[Biopython] Problems with reading Swiss format records (swissprot specific date fields)

Jan T Kim jttkim at googlemail.com
Mon Mar 4 15:40:07 UTC 2013


Dear All,

trying to parse the attached Swissprot record gives me a stack trace:

    Traceback (most recent call last):
      File "./swisstest", line 7, in <module>
	e = Bio.SeqIO.read(sys.argv[1], 'swiss')
      File "/usr/lib/pymodules/python2.7/Bio/SeqIO/__init__.py", line 599, in read
	first = iterator.next()
      File "/usr/lib/pymodules/python2.7/Bio/SeqIO/__init__.py", line 537, in parse
	for r in i:
      File "/usr/lib/pymodules/python2.7/Bio/SeqIO/SwissIO.py", line 97, in SwissIterator
	annotations['date'] = swiss_record.created[0]
    TypeError: 'NoneType' object has no attribute '__getitem__'

The problem is at line 99 (rather than 97)of
https://github.com/biopython/biopython/blob/master/Bio/SeqIO/SwissIO.py :

    annotations['date'] = swiss_record.created[0]

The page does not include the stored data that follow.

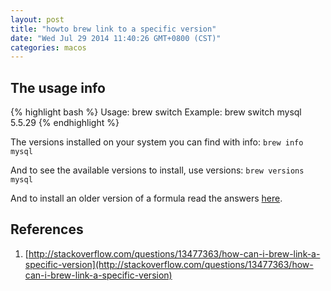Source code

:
 ```yaml
---
layout: post
title: "howto brew link to a specific version"
date: "Wed Jul 29 2014 11:40:26 GMT+0800 (CST)"
categories: macos
---
```


The usage info
-----

{% highlight bash %}
Usage: brew switch <formula> <version>
Example: brew switch mysql 5.5.29
{% endhighlight %}

The versions installed on your system you can find with info: `brew info mysql`

And to see the available versions to install, use versions: `brew versions mysql`

And to install an older version of a formula read the answers [here](http://stackoverflow.com/questions/3987683/homebrew-install-specific-version-of-formula).

References
-----

1. [http://stackoverflow.com/questions/13477363/how-can-i-brew-link-a-specific-version](http://stackoverflow.com/questions/13477363/how-can-i-brew-link-a-specific-version)
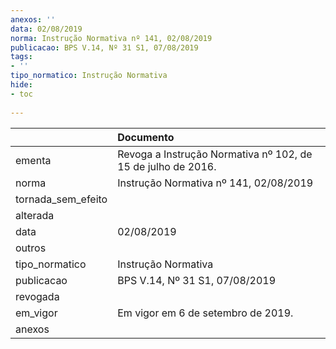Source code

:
 ```yaml
---
anexos: ''
data: 02/08/2019
norma: Instrução Normativa nº 141, 02/08/2019
publicacao: BPS V.14, Nº 31 S1, 07/08/2019
tags:
- ''
tipo_normatico: Instrução Normativa
hide: 
- toc 
 
---
```


|                    | Documento                                                    |
|:-------------------|:-------------------------------------------------------------|
| ementa             | Revoga a Instrução Normativa nº 102, de 15 de julho de 2016. |
| norma              | Instrução Normativa nº 141, 02/08/2019                       |
| tornada_sem_efeito |                                                              |
| alterada           |                                                              |
| data               | 02/08/2019                                                   |
| outros             |                                                              |
| tipo_normatico     | Instrução Normativa                                          |
| publicacao         | BPS V.14, Nº 31 S1, 07/08/2019                               |
| revogada           |                                                              |
| em_vigor           | Em vigor em 6 de setembro de 2019.                           |
| anexos             |                                                              |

without an "if swiss_record.created is not None" test or something
similar. The parse function of Bio.SwissProt initialises the created
instance variable to None, and only if a "DT" record containing the
string "INTEGRATED" (case insensitive) is found, created is set to that
date.

The same kind of problem occurs with the sequence_update variable in the
next statement:

    annotations['date_last_sequence_update'] = swiss_record.sequence_update[0]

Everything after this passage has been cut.